Cody Roman had entered the park without a permit or required guide, and officials were quick to characterize him as an unlawful gringo kid who would probably turn up somewhere smoking dope. Dial himself was seen as a hysterical father in denial. These assumptions were compounded by rumors that Cody Roman had been seen walking with and paying a known drug dealer.
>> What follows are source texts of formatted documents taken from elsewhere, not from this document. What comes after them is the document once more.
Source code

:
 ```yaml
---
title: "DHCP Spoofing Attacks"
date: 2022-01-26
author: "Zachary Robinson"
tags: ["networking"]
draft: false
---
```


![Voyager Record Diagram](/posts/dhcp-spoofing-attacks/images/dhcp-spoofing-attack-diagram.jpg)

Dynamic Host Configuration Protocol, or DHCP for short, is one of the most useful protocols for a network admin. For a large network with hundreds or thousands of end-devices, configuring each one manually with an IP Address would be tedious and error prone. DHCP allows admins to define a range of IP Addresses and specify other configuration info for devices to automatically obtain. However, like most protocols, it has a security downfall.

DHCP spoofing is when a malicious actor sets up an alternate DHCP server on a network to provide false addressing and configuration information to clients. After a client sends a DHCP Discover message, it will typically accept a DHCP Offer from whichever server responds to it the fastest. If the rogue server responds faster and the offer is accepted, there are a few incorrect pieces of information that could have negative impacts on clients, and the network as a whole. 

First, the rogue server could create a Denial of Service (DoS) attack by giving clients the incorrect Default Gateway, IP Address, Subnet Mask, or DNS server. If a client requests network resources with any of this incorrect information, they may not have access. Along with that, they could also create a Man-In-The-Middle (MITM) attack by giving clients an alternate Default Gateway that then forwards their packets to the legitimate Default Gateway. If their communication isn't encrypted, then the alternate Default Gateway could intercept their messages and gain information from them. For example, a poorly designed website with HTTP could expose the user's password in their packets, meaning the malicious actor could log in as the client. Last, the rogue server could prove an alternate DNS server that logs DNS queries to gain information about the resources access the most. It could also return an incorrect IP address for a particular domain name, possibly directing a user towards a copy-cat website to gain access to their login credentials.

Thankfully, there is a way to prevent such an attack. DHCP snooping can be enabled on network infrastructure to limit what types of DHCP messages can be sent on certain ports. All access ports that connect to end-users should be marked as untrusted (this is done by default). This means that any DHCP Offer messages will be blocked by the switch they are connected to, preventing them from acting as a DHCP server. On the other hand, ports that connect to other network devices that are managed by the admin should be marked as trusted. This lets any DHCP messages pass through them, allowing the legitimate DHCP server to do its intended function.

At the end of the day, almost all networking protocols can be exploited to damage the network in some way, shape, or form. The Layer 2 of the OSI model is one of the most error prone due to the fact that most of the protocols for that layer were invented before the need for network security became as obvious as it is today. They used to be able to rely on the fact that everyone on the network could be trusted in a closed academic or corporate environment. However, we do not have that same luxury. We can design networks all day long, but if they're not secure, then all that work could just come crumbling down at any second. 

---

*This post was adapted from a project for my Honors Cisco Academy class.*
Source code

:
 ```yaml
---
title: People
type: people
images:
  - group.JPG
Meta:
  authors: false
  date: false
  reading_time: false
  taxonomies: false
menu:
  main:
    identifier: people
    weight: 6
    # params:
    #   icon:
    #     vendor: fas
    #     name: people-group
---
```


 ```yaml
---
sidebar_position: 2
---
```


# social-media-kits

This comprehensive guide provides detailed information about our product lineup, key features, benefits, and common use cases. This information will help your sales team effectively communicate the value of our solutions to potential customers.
As time went on, it became clear that Cody Roman’s rescue was not going to happen. But still, where was he? Dial was shaken to wonder if perhaps he had not known his son as well as he thought he did; perhaps all those rumors about drugs and fecklessness were real? More likely, he decided, his son had come to a bad end at the hands of criminals. In a last act of desperation, Dial agreed to participate in a documentary film project that would involve a professional investigator. The eventual film turned out, tragically, to be a sensational “reality”-type show that had Cody Roman being murdered and dismembered, complete with reenactments.
The actual truth was something else, something that in the end brought a closure to the family that was in line with their life experiences and beliefs, even as Dial never leaves off asking tough questions that linger but finally “no longer crowd” his heart.
“The Adventurer’s Son” is a brave, beautiful and eventually restorative book destined to become an adventure classic.